Robert Haas <robertmhaas@gmail.com> writes:
> On Wed, May 5, 2021 at 3:46 PM Tom Lane <tgl@sss.pgh.pa.us> wrote:
>> Admittedly, it seems unlikely that the difference could exceed
>> MAX_PARALLEL_WORKER_LIMIT = 1024 in a regression test run where
>> the limit on number of parallel workers is only 8. What I think is
>> more likely, given that these counters are unsigned, is that the
>> difference was actually negative. Which could be a bug, or it could
>> be an expectable race condition, or it could just be some flakiness
>> on lorikeet's part (that machine has had a lot of issues lately).

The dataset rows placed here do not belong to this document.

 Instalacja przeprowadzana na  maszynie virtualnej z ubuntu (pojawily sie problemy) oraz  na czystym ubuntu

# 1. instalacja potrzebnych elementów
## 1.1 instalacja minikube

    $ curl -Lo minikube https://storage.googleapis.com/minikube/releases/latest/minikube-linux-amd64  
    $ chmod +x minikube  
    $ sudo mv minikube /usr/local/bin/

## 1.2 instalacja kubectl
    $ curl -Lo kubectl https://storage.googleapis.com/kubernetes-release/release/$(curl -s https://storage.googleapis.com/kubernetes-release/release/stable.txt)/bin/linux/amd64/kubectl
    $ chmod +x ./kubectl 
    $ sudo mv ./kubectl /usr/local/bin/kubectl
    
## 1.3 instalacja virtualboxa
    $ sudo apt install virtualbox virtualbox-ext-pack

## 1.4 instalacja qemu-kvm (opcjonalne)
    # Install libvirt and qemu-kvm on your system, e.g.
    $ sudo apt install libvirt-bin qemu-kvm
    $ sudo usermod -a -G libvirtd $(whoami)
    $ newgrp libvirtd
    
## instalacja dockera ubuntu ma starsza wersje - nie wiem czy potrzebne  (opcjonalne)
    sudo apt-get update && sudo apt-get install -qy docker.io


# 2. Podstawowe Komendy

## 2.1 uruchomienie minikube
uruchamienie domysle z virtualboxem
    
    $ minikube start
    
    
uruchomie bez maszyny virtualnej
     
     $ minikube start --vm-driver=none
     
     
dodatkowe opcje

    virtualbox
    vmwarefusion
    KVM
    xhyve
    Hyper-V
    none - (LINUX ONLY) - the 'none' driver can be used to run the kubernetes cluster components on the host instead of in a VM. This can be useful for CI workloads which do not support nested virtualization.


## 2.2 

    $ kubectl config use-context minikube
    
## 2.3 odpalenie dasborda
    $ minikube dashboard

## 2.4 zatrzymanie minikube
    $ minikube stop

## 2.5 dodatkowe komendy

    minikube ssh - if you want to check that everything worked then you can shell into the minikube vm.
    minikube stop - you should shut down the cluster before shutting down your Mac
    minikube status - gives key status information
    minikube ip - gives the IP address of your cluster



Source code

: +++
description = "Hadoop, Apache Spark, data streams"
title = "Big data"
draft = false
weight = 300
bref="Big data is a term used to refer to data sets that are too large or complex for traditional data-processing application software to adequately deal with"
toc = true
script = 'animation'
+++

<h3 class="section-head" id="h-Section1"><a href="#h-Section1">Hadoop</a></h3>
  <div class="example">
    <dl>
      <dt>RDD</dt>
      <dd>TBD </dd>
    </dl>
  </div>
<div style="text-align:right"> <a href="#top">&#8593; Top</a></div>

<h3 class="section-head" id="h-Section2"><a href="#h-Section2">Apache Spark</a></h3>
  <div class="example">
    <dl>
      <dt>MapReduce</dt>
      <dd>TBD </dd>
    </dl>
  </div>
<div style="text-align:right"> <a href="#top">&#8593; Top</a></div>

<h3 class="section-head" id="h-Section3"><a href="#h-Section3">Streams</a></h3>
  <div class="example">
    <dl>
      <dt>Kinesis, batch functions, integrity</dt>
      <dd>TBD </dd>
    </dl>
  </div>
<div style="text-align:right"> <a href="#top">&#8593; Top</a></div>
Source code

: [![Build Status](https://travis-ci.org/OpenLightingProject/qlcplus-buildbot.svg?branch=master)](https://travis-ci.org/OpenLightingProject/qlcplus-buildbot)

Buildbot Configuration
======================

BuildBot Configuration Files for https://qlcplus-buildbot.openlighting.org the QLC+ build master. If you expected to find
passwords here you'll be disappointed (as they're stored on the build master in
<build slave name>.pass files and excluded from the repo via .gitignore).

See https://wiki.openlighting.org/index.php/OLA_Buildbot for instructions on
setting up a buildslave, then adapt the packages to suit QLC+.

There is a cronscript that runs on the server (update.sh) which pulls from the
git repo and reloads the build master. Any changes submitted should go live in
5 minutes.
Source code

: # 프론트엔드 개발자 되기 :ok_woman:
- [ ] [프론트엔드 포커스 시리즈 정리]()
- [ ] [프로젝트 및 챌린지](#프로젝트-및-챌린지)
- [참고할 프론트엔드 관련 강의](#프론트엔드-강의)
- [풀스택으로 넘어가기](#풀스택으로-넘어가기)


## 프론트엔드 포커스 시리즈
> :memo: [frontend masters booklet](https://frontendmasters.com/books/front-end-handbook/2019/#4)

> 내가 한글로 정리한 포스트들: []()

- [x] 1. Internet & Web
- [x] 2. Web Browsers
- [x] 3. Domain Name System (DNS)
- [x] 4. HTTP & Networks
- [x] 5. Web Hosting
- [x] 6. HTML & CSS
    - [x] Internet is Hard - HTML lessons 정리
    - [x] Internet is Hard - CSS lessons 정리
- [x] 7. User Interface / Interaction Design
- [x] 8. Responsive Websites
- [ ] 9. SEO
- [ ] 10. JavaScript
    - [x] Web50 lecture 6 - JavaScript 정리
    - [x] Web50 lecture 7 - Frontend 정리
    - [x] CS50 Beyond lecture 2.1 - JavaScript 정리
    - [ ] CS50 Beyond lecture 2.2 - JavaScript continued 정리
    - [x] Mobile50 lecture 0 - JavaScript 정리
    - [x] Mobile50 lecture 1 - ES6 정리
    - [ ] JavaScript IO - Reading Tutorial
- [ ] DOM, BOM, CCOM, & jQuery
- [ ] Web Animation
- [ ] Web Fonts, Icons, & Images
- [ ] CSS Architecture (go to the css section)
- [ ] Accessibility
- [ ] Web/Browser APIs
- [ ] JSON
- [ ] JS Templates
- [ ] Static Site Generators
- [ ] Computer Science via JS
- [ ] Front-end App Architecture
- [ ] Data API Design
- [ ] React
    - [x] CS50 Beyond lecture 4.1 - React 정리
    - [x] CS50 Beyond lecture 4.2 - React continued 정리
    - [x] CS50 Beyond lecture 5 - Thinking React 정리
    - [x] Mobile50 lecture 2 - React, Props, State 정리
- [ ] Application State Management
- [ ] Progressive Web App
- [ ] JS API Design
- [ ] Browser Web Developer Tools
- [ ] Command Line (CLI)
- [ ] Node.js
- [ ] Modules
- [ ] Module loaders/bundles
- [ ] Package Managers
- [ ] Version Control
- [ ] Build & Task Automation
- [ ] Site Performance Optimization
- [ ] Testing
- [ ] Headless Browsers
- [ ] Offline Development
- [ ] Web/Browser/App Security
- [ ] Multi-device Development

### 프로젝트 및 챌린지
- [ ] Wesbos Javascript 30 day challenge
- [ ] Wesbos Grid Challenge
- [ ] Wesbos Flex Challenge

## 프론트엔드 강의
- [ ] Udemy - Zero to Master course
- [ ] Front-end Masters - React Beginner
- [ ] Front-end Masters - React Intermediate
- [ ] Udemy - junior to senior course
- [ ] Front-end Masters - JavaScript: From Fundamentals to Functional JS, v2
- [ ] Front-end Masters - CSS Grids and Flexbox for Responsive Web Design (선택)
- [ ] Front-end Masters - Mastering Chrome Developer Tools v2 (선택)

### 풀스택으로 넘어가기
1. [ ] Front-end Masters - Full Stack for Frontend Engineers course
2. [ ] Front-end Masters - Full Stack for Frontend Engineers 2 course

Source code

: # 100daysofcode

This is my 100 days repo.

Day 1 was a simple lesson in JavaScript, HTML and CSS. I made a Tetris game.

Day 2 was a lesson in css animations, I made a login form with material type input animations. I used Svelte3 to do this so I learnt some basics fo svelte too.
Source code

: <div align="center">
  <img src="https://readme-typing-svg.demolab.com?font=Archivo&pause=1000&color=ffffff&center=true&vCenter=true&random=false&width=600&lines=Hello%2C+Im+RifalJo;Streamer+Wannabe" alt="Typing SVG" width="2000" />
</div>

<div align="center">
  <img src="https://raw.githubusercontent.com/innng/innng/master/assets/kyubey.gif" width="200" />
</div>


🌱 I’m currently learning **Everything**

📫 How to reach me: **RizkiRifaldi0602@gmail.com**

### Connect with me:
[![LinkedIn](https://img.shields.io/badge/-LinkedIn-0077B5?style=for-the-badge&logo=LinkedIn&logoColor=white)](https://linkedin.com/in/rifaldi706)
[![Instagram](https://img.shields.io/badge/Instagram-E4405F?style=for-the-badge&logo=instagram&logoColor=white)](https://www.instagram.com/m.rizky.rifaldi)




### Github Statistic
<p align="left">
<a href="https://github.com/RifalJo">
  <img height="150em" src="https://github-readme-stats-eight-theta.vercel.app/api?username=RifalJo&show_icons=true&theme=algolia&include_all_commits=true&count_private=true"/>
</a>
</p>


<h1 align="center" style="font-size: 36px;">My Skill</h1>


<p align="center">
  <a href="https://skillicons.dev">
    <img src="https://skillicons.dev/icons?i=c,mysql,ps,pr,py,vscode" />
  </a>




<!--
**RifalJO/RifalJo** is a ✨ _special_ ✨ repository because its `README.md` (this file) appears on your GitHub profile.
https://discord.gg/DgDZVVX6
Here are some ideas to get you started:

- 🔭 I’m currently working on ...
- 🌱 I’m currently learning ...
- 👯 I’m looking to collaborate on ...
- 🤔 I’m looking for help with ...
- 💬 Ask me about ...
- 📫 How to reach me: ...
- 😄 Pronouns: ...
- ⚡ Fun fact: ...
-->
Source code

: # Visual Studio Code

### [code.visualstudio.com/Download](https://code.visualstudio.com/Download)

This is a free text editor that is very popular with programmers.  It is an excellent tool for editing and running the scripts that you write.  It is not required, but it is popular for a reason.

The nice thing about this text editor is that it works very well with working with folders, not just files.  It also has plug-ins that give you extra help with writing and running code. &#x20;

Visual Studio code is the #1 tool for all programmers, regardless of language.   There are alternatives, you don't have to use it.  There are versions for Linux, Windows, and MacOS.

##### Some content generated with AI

> I think that assertion was added by me, and I think the thought
> process was that the value shouldn't go negative and that if it does
> it's probably a bug which we might want to fix. But since the values
> are unsigned I could hardly check for < 0, so I did it this way
> instead.
> But since there's no memory barrier between the two loads, I guess
> there's no guarantee that they have the expected relationship, even if
> there is a memory barrier on the store side. I wonder if it's worth
> trying to tighten that up so that the assertion is more meaningful, or
> just give up and rip it out. I'm afraid that if we do have (or
> develop) bugs in this area, someone will discover that the effective
> max_parallel_workers value on their system slowly drifts up or down
> from the configured value, and we'll have no clue where things are
> going wrong. The assertion was intended to give us a chance of
> noticing that sort of problem in the buildfarm or on a developer's
> machine before the code gets out into the real world.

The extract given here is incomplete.